For those of you who don’t know Thomas Levenson, he is currently a Professor, Interim Program Head, and Director of the Graduate Program in Science Writing at the Massachusetts Institute of Technology. But he is much, much more than that:
Professor Levenson is the winner of the Peabody Award (shared), New York Chapter Emmy, and the AAAS/Westinghouse award. His articles and reviews have appeared in The Atlantic Monthly, The Boston Globe, Discover, The Sciences. Winner of the 2005 National Academies Communications Award for Origins.
Among his lesser known honors, Dr Levenson’s essay, Chateau D’Yquem: Because It’s There, was selected to appear as a Friday Fermentable feature at the Terra Sigillata science blog. And, in all seriousness, Tom writes his own always-excellent musings at The Inverse Square Blog.
Finally, there is no other reason for the following photograph other than my pitiful need to associate with extremely accomplished writers:
Awhile back, I was given a PLoS T-shirt by Bora Zivkovic, science blogger extraordinaire and online community manager for PLoS-ONE, the flagship journal of the Public Library of Science. Every time I wear the dang thing, someone says something to me about the Open Access journal movement. Of course, I live in a rather science-dense town so I guess I shouldn’t be surprised. I guess I’m just surprised at the kinds of comments I get.
Yesterday I took a brief jaunt to our local indy bookstore. To get some ideas for my Tar Heel Tavern post for this weekend (submit your entries!!!), I was picking up Rob Christensen’s, “The Paradox of Tar Heel Politics: The Personalities, Elections, and Events That Shaped Modern North Carolina.” I saw a very nice young couple, probably in their early college years. (“Hey honey, here’s a book about the genome!”)
As I was perusing the stacks, the young man walked by and said:
I respect the mission that your shirt represents.

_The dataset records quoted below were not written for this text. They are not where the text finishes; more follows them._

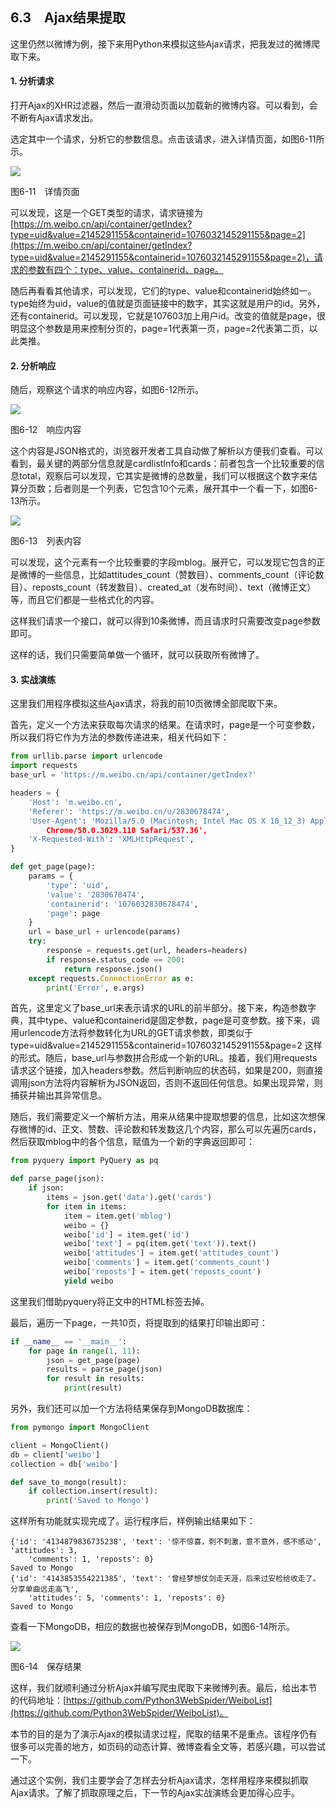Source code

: ## 6.3　Ajax结果提取
这里仍然以微博为例，接下来用Python来模拟这些Ajax请求，把我发过的微博爬取下来。

#### 1. 分析请求
打开Ajax的XHR过滤器，然后一直滑动页面以加载新的微博内容。可以看到，会不断有Ajax请求发出。

选定其中一个请求，分析它的参数信息。点击该请求，进入详情页面，如图6-11所示。

![](./assets/6-11.png)

图6-11　详情页面

可以发现，这是一个GET类型的请求，请求链接为 [https://m.weibo.cn/api/container/getIndex?type=uid&value=2145291155&containerid=1076032145291155&page=2](https://m.weibo.cn/api/container/getIndex?type=uid&value=2145291155&containerid=1076032145291155&page=2)，请求的参数有四个：type、value、containerid、page。

随后再看看其他请求，可以发现，它们的type、value和containerid始终如一。type始终为uid，value的值就是页面链接中的数字，其实这就是用户的id。另外，还有containerid。可以发现，它就是107603加上用户id。改变的值就是page，很明显这个参数是用来控制分页的，page=1代表第一页，page=2代表第二页，以此类推。

#### 2. 分析响应
随后，观察这个请求的响应内容，如图6-12所示。

![](./assets/6-12.png)

图6-12　响应内容

这个内容是JSON格式的，浏览器开发者工具自动做了解析以方便我们查看。可以看到，最关键的两部分信息就是cardlistInfo和cards：前者包含一个比较重要的信息total，观察后可以发现，它其实是微博的总数量，我们可以根据这个数字来估算分页数；后者则是一个列表，它包含10个元素，展开其中一个看一下，如图6-13所示。

![](./assets/6-13.png)

图6-13　列表内容

可以发现，这个元素有一个比较重要的字段mblog。展开它，可以发现它包含的正是微博的一些信息，比如attitudes_count（赞数目）、comments_count（评论数目）、reposts_count（转发数目）、created_at（发布时间）、text（微博正文）等，而且它们都是一些格式化的内容。

这样我们请求一个接口，就可以得到10条微博，而且请求时只需要改变page参数即可。

这样的话，我们只需要简单做一个循环，就可以获取所有微博了。

#### 3. 实战演练
这里我们用程序模拟这些Ajax请求，将我的前10页微博全部爬取下来。

首先，定义一个方法来获取每次请求的结果。在请求时，page是一个可变参数，所以我们将它作为方法的参数传递进来，相关代码如下：

```python
from urllib.parse import urlencode  
import requests  
base_url = 'https://m.weibo.cn/api/container/getIndex?'  

headers = {  
    'Host': 'm.weibo.cn',  
    'Referer': 'https://m.weibo.cn/u/2830678474',  
    'User-Agent': 'Mozilla/5.0 (Macintosh; Intel Mac OS X 10_12_3) AppleWebKit/537.36 (KHTML, like Gecko)   
        Chrome/58.0.3029.110 Safari/537.36',  
    'X-Requested-With': 'XMLHttpRequest',  
}  

def get_page(page):  
    params = {  
        'type': 'uid',  
        'value': '2830678474',  
        'containerid': '1076032830678474',  
        'page': page  
    }  
    url = base_url + urlencode(params)  
    try:  
        response = requests.get(url, headers=headers)  
        if response.status_code == 200:  
            return response.json()  
    except requests.ConnectionError as e:  
        print('Error', e.args)
```

首先，这里定义了base_url来表示请求的URL的前半部分。接下来，构造参数字典，其中type、value和containerid是固定参数，page是可变参数。接下来，调用urlencode方法将参数转化为URL的GET请求参数，即类似于type=uid&value=2145291155&containerid=1076032145291155&page=2 这样的形式。随后，base_url与参数拼合形成一个新的URL。接着，我们用requests请求这个链接，加入headers参数。然后判断响应的状态码，如果是200，则直接调用json方法将内容解析为JSON返回，否则不返回任何信息。如果出现异常，则捕获并输出其异常信息。

随后，我们需要定义一个解析方法，用来从结果中提取想要的信息，比如这次想保存微博的id、正文、赞数、评论数和转发数这几个内容，那么可以先遍历cards，然后获取mblog中的各个信息，赋值为一个新的字典返回即可：

```python
from pyquery import PyQuery as pq  

def parse_page(json):  
    if json:  
        items = json.get('data').get('cards')  
        for item in items:  
            item = item.get('mblog')  
            weibo = {}  
            weibo['id'] = item.get('id')  
            weibo['text'] = pq(item.get('text')).text()  
            weibo['attitudes'] = item.get('attitudes_count')  
            weibo['comments'] = item.get('comments_count')  
            weibo['reposts'] = item.get('reposts_count')  
            yield weibo
```

这里我们借助pyquery将正文中的HTML标签去掉。

最后，遍历一下page，一共10页，将提取到的结果打印输出即可：

```python
if __name__ == '__main__':  
    for page in range(1, 11):  
        json = get_page(page)  
        results = parse_page(json)  
        for result in results:  
            print(result)
```

另外，我们还可以加一个方法将结果保存到MongoDB数据库：

```python
from pymongo import MongoClient  

client = MongoClient()  
db = client['weibo']  
collection = db['weibo']  

def save_to_mongo(result):  
    if collection.insert(result):  
        print('Saved to Mongo')
```

这样所有功能就实现完成了。运行程序后，样例输出结果如下：

```
{'id': '4134879836735238', 'text': '惊不惊喜，刺不刺激，意不意外，感不感动', 'attitudes': 3,   
    'comments': 1, 'reposts': 0}  
Saved to Mongo  
{'id': '4143853554221385', 'text': '曾经梦想仗剑走天涯，后来过安检给收走了。分享单曲远走高飞',   
    'attitudes': 5, 'comments': 1, 'reposts': 0}  
Saved to Mongo
```

查看一下MongoDB，相应的数据也被保存到MongoDB，如图6-14所示。

![](./assets/6-14.png)

图6-14　保存结果

这样，我们就顺利通过分析Ajax并编写爬虫爬取下来微博列表。最后，给出本节的代码地址：[https://github.com/Python3WebSpider/WeiboList](https://github.com/Python3WebSpider/WeiboList)。

本节的目的是为了演示Ajax的模拟请求过程，爬取的结果不是重点。该程序仍有很多可以完善的地方，如页码的动态计算、微博查看全文等，若感兴趣，可以尝试一下。

通过这个实例，我们主要学会了怎样去分析Ajax请求，怎样用程序来模拟抓取Ajax请求。了解了抓取原理之后，下一节的Ajax实战演练会更加得心应手。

Not being the typical response I get about my T-shirts, I only muttered some words of thanks as he rushed by quickly. (Note that he said he respected the mission, not that he agreed with it or supported it.)
PLoS has probably given out thousands of T-shirts at scientific conferences – anyone else care to share the responses they get when they wear theirs?

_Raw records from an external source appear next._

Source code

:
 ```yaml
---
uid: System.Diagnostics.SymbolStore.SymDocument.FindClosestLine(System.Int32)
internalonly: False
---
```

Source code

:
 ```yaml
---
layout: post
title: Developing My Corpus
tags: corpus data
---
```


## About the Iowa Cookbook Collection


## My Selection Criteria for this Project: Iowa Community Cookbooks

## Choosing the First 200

By now you have already heard that my ScienceBlogs colleague, Shelley Batts of Retrospectacle, has been threatened with legal action if she did not remove published figures from a blog post. Shelley had a nifty post on a recent paper in the Journal of the Science of Food and Agriculture detailing how treatment with naturally-occuring volatile compounds (including ethanol and methyl jasmonate) increased the production of antioxidant compounds present in blueberries and strawberries. It was an interesting story but the results didn’t mean that mixing alcohol with fruit mixers was good for you (as represented in some press outlets).
But the story is that Shelley received an e-mail from an editorial assistant for the journal and the London-based Society of Chemical Industry (SCI) requesting that she remove the figures: “If these figures are not removed immediately, lawyers from John Wiley & Sons will contact you with further action.” (Ironically, the tagline for SCI is “where science meets business.” Sounds like it should be “where science gives you the business.”)
So, yes, an agent of the behemoth publisher, John Wiley & Sons, is stomping on a graduate student who has 1) promoted an interesting paper from one of their more obscure journals and 2) corrected some of the press misinformation surrounding the publication.